DATA Block Start

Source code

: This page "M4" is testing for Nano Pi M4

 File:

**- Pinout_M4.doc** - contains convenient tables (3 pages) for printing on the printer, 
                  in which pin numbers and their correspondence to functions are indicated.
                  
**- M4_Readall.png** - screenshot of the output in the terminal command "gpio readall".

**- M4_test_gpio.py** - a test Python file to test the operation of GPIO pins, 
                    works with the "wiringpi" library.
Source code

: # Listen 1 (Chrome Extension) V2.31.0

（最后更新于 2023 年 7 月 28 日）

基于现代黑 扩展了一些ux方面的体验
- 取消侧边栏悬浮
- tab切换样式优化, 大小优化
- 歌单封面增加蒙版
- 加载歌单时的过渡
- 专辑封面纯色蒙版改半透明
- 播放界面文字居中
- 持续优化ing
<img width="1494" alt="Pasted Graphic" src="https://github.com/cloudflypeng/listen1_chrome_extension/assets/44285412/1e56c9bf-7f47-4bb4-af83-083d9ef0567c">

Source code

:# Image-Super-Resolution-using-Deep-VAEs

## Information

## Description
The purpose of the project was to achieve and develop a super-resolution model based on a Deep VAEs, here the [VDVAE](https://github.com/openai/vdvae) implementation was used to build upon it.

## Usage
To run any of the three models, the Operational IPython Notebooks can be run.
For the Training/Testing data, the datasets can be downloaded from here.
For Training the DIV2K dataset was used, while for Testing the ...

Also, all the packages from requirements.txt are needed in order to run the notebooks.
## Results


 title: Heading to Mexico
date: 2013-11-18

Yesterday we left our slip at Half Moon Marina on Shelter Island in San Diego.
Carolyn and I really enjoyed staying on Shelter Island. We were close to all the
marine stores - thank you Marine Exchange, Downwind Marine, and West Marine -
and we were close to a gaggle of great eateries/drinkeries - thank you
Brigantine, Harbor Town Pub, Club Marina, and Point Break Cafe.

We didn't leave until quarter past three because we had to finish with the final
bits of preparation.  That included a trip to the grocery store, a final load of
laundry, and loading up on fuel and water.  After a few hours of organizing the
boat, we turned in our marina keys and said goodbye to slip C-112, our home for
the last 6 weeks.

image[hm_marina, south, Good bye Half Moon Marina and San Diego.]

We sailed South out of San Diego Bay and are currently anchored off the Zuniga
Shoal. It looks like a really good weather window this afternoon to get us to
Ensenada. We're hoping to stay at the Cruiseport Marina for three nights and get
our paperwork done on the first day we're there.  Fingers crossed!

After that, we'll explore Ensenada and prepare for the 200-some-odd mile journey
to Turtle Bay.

DATA Block End

Read the entries and show each line that mentions "Moon".

Yesterday we left our slip at Half Moon Marina on Shelter Island in San Diego.
image[hm_marina, south, Good bye Half Moon Marina and San Diego.]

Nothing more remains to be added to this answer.